Records contained in a dataset
------------------------------------

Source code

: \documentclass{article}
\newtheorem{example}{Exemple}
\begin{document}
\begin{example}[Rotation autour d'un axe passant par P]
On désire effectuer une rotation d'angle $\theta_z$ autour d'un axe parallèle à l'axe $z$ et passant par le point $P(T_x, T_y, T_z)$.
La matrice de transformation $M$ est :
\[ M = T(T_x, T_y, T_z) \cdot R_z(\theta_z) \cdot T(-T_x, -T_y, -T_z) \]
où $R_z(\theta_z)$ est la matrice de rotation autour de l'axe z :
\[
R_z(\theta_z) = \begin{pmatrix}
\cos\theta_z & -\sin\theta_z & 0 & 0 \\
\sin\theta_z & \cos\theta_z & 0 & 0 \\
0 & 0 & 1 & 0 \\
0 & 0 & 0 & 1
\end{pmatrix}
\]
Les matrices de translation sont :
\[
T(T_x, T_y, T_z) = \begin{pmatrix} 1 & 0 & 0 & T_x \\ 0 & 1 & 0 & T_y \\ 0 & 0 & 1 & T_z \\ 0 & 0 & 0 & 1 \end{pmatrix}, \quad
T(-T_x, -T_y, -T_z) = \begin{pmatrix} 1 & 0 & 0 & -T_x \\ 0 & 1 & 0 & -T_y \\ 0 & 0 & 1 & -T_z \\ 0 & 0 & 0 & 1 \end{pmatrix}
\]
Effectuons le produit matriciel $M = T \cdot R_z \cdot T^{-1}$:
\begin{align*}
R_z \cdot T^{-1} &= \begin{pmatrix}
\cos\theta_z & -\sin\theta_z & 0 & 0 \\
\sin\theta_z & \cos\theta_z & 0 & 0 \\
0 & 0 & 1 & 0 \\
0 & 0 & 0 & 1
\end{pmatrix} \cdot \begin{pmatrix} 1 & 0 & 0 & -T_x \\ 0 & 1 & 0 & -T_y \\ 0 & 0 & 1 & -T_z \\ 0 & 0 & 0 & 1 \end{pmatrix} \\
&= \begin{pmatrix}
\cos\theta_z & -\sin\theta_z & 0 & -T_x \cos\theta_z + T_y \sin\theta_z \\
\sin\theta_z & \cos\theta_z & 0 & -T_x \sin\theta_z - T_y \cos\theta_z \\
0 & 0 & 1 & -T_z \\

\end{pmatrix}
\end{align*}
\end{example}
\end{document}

------------------------------------

EXERCISE
Check each line above for the string "autour" and copy those that have it.

RESPONSE BOX
\begin{example}[Rotation autour d'un axe passant par P]
On désire effectuer une rotation d'angle $\theta_z$ autour d'un axe parallèle à l'axe $z$ et passant par le point $P(T_x, T_y, T_z)$.
où $R_z(\theta_z)$ est la matrice de rotation autour de l'axe z :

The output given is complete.